TASK
Pictures in the records are to be excluded from an otherwise exact copy.
───── DATA EXTRACT ─────
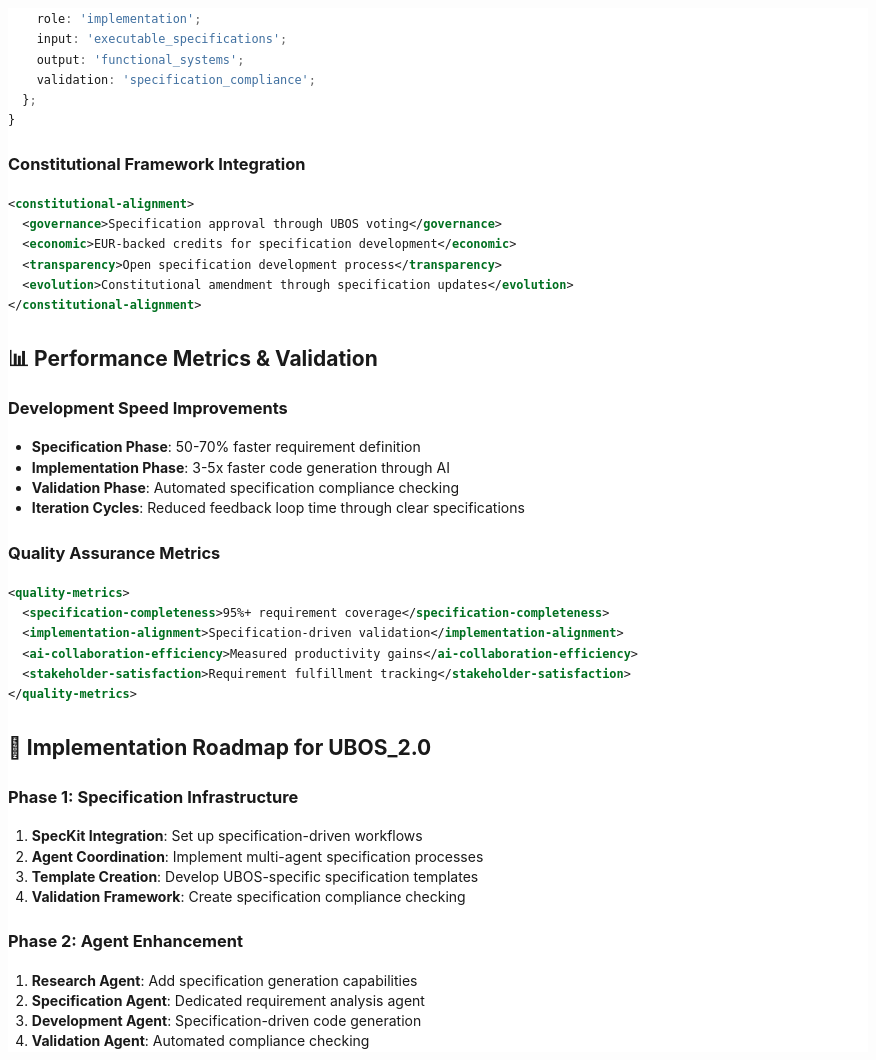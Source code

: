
 ```typescript
    role: 'implementation';
    input: 'executable_specifications';
    output: 'functional_systems';
    validation: 'specification_compliance';
  };
}
```

### Constitutional Framework Integration
```xml
<constitutional-alignment>
  <governance>Specification approval through UBOS voting</governance>
  <economic>EUR-backed credits for specification development</economic>
  <transparency>Open specification development process</transparency>
  <evolution>Constitutional amendment through specification updates</evolution>
</constitutional-alignment>
```

## 📊 Performance Metrics & Validation

### Development Speed Improvements
- **Specification Phase**: 50-70% faster requirement definition
- **Implementation Phase**: 3-5x faster code generation through AI
- **Validation Phase**: Automated specification compliance checking
- **Iteration Cycles**: Reduced feedback loop time through clear specifications

### Quality Assurance Metrics
```xml
<quality-metrics>
  <specification-completeness>95%+ requirement coverage</specification-completeness>
  <implementation-alignment>Specification-driven validation</implementation-alignment>
  <ai-collaboration-efficiency>Measured productivity gains</ai-collaboration-efficiency>
  <stakeholder-satisfaction>Requirement fulfillment tracking</stakeholder-satisfaction>
</quality-metrics>
```

## 🎯 Implementation Roadmap for UBOS_2.0

### Phase 1: Specification Infrastructure
1. **SpecKit Integration**: Set up specification-driven workflows
2. **Agent Coordination**: Implement multi-agent specification processes
3. **Template Creation**: Develop UBOS-specific specification templates
4. **Validation Framework**: Create specification compliance checking

### Phase 2: Agent Enhancement
1. **Research Agent**: Add specification generation capabilities
2. **Specification Agent**: Dedicated requirement analysis agent
3. **Development Agent**: Specification-driven code generation
4. **Validation Agent**: Automated compliance checking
─────
SOLUTION FOR THIS EXERCISE
Source code

:
 ```typescript
    role: 'implementation';
    input: 'executable_specifications';
    output: 'functional_systems';
    validation: 'specification_compliance';
  };
}
```

### Constitutional Framework Integration
```xml
<constitutional-alignment>
  <governance>Specification approval through UBOS voting</governance>
  <economic>EUR-backed credits for specification development</economic>
  <transparency>Open specification development process</transparency>
  <evolution>Constitutional amendment through specification updates</evolution>
</constitutional-alignment>
```

## 📊 Performance Metrics & Validation

### Development Speed Improvements
- **Specification Phase**: 50-70% faster requirement definition
- **Implementation Phase**: 3-5x faster code generation through AI
- **Validation Phase**: Automated specification compliance checking
- **Iteration Cycles**: Reduced feedback loop time through clear specifications

### Quality Assurance Metrics
```xml
<quality-metrics>
  <specification-completeness>95%+ requirement coverage</specification-completeness>
  <implementation-alignment>Specification-driven validation</implementation-alignment>
  <ai-collaboration-efficiency>Measured productivity gains</ai-collaboration-efficiency>
  <stakeholder-satisfaction>Requirement fulfillment tracking</stakeholder-satisfaction>
</quality-metrics>
```

## 🎯 Implementation Roadmap for UBOS_2.0

### Phase 1: Specification Infrastructure
1. **SpecKit Integration**: Set up specification-driven workflows
2. **Agent Coordination**: Implement multi-agent specification processes
3. **Template Creation**: Develop UBOS-specific specification templates
4. **Validation Framework**: Create specification compliance checking

### Phase 2: Agent Enhancement
1. **Research Agent**: Add specification generation capabilities
2. **Specification Agent**: Dedicated requirement analysis agent
3. **Development Agent**: Specification-driven code generation
4. **Validation Agent**: Automated compliance checking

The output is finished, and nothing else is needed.